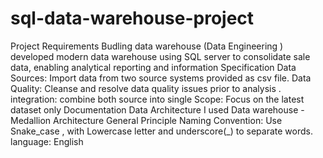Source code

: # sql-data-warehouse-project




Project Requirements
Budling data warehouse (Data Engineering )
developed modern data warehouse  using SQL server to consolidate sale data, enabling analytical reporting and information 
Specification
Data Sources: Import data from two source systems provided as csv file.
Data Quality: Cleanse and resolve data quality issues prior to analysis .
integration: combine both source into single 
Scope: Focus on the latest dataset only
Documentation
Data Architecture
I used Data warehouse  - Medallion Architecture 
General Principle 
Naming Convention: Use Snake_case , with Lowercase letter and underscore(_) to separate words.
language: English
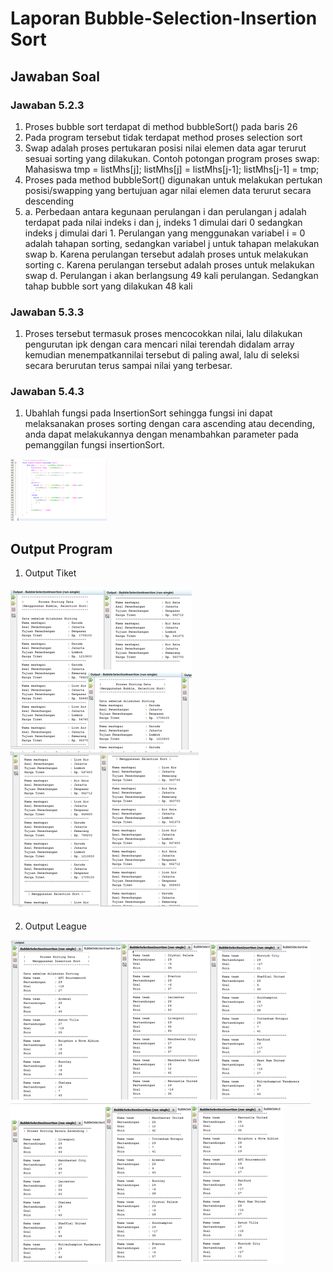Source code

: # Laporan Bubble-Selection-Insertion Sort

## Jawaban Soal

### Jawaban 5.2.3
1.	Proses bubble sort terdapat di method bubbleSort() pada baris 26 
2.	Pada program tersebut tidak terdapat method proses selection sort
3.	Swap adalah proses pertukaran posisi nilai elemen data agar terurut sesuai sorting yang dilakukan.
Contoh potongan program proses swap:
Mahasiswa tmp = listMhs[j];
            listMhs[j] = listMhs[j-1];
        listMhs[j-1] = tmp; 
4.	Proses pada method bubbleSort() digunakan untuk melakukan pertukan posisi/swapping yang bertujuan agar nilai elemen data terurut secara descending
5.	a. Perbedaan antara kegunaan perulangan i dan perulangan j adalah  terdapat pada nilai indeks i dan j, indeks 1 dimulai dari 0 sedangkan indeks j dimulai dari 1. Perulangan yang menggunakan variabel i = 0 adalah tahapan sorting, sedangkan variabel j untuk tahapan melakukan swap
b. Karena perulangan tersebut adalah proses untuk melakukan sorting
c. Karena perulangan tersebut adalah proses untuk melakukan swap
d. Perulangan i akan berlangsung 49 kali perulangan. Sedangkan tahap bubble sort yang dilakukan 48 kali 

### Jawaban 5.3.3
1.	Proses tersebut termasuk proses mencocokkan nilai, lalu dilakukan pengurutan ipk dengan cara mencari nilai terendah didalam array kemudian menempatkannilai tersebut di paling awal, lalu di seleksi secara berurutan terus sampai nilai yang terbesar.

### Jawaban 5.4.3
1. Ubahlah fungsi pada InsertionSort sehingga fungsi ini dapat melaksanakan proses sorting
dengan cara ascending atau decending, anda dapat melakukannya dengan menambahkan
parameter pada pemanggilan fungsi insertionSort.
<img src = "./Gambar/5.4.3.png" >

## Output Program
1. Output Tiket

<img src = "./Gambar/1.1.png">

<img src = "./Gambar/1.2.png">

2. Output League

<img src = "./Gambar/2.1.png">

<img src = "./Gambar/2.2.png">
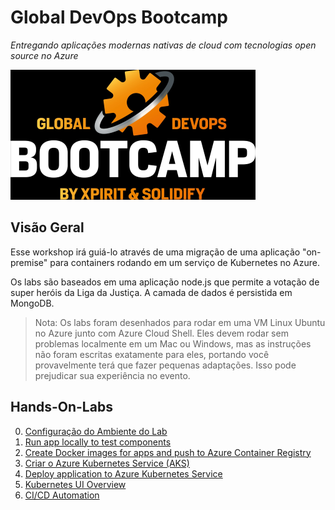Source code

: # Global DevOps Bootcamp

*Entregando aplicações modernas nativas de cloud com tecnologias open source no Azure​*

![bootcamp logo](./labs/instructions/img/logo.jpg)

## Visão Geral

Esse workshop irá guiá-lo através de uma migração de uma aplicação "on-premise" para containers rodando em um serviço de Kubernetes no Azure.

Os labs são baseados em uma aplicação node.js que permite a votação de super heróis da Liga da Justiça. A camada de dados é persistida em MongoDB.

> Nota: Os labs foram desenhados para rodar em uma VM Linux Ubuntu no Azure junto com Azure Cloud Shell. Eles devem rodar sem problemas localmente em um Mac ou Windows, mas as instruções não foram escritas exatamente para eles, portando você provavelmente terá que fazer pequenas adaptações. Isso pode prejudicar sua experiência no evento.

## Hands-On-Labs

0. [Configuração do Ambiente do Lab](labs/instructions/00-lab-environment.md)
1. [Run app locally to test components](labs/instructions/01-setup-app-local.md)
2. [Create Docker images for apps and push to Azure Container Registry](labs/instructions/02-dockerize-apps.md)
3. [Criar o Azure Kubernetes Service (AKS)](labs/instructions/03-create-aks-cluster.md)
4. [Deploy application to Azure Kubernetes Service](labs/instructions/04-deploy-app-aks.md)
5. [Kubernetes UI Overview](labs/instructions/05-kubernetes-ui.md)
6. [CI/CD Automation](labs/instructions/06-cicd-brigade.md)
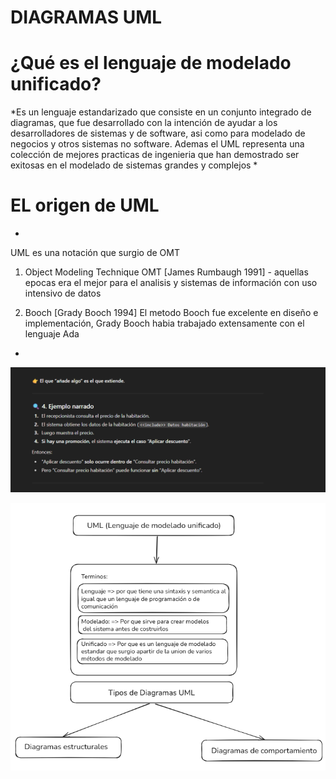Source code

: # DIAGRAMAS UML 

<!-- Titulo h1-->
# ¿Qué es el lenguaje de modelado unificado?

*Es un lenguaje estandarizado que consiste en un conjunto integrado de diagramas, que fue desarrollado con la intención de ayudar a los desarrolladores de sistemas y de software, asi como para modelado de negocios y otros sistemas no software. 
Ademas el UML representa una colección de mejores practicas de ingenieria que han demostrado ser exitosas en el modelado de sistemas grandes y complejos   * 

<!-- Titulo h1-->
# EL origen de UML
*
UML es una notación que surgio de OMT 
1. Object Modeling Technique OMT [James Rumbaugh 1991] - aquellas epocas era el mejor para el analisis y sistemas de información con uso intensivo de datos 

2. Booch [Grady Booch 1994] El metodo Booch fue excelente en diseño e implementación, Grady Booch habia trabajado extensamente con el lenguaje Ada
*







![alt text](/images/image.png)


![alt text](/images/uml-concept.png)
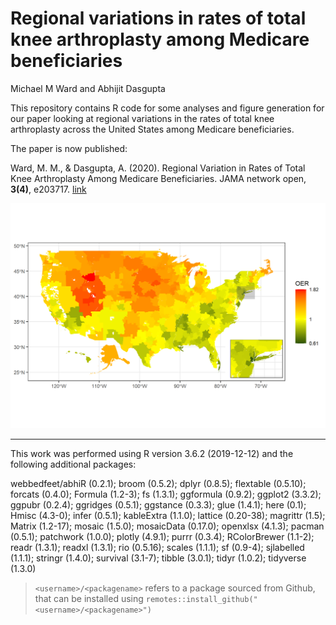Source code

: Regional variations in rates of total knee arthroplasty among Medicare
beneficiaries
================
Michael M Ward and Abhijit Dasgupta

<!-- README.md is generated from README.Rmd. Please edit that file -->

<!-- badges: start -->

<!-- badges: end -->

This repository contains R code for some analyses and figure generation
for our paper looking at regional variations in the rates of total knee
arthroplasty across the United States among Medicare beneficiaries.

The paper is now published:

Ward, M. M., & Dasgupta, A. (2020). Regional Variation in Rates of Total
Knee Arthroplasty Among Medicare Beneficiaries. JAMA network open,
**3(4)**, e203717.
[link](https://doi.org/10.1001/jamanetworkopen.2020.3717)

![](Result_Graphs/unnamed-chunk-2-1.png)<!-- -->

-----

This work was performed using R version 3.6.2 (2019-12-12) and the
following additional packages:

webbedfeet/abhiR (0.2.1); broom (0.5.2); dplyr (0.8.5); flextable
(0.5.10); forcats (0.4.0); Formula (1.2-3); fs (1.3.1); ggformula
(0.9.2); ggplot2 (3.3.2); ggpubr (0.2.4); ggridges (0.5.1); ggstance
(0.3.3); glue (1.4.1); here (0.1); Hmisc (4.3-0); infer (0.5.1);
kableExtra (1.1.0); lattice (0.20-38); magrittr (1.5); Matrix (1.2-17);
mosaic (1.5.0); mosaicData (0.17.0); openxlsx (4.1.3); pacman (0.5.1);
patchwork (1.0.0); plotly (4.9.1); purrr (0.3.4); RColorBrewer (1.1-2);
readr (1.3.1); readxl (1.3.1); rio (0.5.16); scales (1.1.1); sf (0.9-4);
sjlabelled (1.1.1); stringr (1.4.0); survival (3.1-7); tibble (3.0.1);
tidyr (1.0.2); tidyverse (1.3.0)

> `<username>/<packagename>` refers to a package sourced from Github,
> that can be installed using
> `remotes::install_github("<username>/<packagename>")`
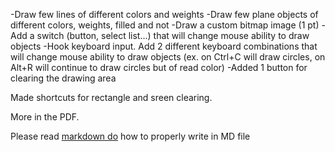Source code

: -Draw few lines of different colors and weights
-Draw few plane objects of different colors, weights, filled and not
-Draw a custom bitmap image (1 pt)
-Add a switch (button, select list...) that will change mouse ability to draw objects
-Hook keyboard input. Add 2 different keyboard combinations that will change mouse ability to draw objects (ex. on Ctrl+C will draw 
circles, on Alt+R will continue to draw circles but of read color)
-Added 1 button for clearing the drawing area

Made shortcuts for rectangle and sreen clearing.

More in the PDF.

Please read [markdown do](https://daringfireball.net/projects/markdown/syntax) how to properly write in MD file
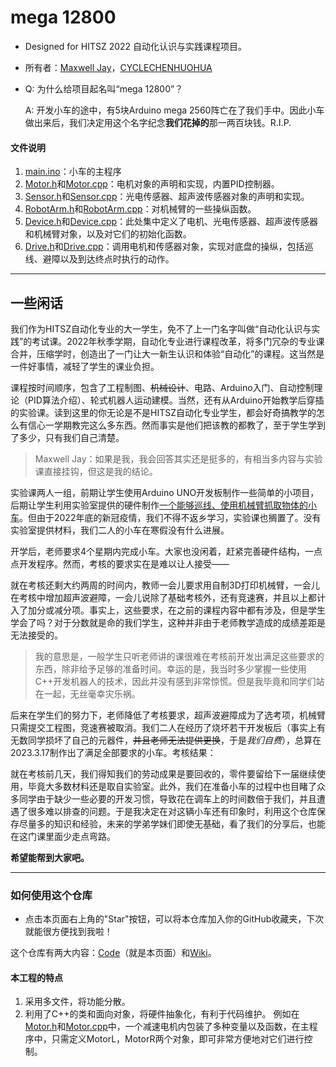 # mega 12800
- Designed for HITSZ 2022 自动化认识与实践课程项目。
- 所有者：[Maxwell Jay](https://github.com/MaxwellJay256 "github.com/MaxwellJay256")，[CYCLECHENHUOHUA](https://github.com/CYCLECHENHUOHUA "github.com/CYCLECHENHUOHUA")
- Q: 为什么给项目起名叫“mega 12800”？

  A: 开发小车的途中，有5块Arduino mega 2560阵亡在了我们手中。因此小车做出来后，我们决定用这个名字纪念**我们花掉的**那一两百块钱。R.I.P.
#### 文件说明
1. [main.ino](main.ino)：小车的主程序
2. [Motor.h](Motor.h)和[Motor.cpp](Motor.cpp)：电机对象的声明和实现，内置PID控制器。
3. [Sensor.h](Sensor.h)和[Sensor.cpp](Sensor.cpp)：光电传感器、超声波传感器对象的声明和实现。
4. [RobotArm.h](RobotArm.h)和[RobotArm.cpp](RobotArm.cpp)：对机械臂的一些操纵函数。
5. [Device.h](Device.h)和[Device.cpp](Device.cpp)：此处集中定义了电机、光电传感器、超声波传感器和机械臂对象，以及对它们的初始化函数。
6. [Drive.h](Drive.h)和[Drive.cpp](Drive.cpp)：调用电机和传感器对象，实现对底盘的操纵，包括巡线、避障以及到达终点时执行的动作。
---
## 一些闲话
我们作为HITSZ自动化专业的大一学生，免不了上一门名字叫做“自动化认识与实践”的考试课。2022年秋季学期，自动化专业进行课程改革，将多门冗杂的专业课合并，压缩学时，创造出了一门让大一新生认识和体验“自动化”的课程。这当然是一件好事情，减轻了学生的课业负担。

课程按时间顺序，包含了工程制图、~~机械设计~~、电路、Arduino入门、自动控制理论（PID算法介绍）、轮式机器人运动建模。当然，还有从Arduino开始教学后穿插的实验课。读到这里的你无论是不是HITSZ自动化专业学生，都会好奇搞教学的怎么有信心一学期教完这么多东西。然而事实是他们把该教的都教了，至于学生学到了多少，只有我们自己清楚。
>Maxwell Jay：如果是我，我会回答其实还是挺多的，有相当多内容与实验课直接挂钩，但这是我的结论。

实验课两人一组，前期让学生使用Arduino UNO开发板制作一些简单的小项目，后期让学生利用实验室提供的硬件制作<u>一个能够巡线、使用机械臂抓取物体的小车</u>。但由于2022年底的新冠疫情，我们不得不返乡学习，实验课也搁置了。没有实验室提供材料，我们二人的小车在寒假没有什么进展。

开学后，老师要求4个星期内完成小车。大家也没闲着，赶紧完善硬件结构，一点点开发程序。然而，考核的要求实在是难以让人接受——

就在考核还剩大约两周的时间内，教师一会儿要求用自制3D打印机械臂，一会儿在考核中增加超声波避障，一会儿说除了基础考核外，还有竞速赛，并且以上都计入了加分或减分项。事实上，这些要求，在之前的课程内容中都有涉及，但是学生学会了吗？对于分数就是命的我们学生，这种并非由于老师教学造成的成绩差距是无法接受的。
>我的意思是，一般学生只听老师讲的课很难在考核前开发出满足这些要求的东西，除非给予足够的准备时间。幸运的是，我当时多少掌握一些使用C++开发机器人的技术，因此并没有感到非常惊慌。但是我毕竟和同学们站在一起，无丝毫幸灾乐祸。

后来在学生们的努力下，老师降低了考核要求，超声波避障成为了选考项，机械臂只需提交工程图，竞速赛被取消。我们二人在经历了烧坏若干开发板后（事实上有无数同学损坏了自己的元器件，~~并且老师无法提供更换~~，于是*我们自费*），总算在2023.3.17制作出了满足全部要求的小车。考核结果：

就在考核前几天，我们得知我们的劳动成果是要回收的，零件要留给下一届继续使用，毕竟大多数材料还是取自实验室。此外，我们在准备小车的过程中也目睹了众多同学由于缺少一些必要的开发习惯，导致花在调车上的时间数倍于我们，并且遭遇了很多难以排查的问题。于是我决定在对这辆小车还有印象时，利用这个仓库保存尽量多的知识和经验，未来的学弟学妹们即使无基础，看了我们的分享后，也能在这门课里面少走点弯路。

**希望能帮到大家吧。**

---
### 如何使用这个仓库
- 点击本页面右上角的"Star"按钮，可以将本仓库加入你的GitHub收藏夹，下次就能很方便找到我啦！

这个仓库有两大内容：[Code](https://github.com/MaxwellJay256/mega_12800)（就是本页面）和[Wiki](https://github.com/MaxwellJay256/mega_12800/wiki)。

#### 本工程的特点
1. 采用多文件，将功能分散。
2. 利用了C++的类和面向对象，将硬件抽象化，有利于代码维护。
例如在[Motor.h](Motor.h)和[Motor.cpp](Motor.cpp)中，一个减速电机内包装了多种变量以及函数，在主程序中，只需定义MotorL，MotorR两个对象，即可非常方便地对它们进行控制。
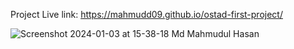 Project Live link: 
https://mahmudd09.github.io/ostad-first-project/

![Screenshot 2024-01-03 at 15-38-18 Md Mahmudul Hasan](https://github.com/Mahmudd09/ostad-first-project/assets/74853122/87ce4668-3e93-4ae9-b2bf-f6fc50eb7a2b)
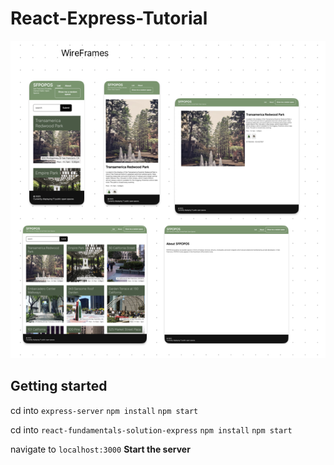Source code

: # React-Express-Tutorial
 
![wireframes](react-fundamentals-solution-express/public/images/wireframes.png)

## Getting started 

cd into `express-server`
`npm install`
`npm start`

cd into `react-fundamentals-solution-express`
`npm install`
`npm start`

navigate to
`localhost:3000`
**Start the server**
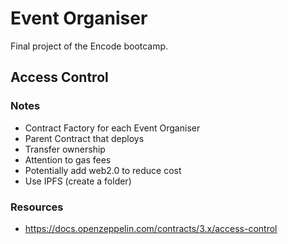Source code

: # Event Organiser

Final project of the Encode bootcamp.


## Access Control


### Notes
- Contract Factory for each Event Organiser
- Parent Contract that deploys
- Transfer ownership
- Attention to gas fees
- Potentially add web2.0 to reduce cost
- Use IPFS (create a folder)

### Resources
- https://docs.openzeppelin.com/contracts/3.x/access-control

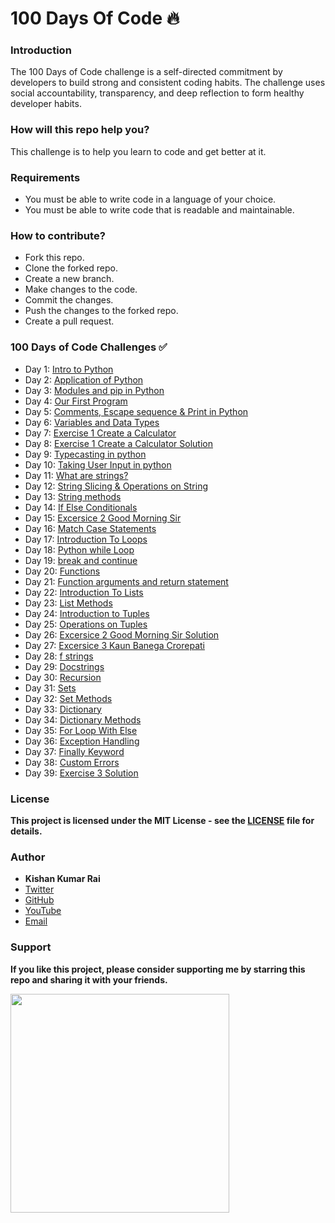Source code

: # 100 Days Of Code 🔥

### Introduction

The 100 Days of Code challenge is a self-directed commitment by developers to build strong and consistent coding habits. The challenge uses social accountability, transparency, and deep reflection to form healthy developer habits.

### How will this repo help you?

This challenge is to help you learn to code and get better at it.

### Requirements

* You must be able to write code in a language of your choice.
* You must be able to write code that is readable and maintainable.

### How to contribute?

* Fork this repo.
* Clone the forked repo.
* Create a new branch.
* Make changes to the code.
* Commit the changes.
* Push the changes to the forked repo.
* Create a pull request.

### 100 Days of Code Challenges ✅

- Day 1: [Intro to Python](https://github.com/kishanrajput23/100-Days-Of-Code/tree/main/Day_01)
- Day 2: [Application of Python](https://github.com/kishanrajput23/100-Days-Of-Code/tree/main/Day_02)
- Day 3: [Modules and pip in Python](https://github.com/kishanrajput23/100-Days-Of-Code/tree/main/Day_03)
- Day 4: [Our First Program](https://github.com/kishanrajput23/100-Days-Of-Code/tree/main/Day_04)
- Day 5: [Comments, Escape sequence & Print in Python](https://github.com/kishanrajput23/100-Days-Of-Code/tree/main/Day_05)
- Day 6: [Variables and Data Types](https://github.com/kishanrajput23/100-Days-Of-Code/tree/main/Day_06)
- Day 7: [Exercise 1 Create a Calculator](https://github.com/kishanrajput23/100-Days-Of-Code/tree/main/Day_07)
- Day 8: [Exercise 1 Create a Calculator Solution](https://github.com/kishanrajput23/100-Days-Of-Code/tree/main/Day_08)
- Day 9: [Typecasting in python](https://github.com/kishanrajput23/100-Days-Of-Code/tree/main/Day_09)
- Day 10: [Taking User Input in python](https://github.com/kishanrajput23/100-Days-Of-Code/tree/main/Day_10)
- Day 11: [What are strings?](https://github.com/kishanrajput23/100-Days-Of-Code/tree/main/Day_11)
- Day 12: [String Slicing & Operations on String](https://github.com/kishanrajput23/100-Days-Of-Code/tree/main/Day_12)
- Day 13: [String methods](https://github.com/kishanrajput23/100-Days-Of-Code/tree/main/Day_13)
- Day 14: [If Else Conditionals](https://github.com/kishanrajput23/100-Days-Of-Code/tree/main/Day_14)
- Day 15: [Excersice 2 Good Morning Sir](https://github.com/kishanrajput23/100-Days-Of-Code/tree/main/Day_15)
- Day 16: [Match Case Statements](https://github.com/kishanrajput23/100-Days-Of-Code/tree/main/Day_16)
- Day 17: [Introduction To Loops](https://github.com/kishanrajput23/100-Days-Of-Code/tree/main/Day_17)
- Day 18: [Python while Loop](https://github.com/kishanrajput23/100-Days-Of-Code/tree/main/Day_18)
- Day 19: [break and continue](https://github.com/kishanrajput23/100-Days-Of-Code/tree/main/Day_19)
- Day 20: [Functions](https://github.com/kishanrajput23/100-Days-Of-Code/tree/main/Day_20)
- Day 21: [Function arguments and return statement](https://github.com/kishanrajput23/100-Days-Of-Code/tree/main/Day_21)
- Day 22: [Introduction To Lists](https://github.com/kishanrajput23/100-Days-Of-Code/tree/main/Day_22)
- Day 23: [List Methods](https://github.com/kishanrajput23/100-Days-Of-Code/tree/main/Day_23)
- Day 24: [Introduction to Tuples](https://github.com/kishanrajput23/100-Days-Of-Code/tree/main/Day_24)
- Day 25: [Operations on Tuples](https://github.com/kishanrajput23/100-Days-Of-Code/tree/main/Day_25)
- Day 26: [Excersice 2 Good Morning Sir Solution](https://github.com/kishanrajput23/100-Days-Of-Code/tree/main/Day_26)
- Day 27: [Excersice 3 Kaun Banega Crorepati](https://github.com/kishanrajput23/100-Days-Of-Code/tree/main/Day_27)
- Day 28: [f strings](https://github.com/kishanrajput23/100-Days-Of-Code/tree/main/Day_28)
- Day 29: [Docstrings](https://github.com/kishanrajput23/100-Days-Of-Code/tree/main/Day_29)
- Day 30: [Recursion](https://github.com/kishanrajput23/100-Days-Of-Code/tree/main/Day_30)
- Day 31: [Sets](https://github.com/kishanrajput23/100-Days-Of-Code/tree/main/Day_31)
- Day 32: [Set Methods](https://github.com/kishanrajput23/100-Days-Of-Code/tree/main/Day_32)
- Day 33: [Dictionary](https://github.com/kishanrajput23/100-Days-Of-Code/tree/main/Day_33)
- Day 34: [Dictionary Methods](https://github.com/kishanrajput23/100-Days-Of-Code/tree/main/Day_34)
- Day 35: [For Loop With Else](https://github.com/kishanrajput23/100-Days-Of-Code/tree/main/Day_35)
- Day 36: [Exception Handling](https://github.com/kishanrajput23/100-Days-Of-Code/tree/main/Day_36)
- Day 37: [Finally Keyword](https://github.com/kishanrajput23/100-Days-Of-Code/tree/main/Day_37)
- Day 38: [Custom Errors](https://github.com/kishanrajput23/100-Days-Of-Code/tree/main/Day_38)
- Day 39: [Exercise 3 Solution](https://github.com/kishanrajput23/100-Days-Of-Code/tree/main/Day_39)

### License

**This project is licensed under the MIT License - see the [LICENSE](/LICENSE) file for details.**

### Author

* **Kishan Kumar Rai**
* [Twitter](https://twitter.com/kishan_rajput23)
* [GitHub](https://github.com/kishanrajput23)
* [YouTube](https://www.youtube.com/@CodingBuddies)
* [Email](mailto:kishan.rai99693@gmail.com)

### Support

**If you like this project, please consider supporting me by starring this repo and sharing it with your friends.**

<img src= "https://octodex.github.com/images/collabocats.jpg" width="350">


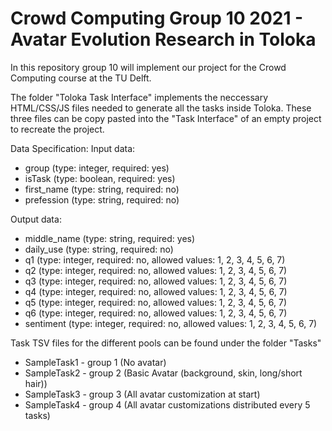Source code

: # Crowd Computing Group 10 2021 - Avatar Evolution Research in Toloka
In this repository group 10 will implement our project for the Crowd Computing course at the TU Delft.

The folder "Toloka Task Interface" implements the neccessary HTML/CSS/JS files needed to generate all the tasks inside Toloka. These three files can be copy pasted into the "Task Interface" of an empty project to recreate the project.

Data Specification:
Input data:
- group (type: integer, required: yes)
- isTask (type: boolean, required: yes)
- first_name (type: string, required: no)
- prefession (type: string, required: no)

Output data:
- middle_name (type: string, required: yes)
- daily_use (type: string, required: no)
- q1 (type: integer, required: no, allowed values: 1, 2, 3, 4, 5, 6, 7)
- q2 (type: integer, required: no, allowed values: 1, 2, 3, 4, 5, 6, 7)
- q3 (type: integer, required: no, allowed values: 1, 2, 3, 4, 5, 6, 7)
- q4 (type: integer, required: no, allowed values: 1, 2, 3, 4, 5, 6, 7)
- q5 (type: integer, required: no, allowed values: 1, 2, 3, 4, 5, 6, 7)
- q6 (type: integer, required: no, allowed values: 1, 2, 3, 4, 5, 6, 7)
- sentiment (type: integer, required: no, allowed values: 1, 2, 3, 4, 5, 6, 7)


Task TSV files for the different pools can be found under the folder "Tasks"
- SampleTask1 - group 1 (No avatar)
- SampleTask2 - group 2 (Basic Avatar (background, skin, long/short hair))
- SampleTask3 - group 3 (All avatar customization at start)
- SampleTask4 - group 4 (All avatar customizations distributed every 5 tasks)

——

** Your task **
Copy exactly the part of the material above that opens with the line containing "dengan cara ascending" and closes with the line containing "## Visão Geral", ends included. Drop the images.

** Response area **
dengan cara ascending atau decending, anda dapat melakukannya dengan menambahkan
parameter pada pemanggilan fungsi insertionSort.
<img src = "./Gambar/5.4.3.png" >

## Output Program
1. Output Tiket

<img src = "./Gambar/1.1.png">

<img src = "./Gambar/1.2.png">

2. Output League

<img src = "./Gambar/2.1.png">

<img src = "./Gambar/2.2.png">
Source code

: # Global DevOps Bootcamp

*Entregando aplicações modernas nativas de cloud com tecnologias open source no Azure​*

![bootcamp logo](./labs/instructions/img/logo.jpg)

## Visão Geral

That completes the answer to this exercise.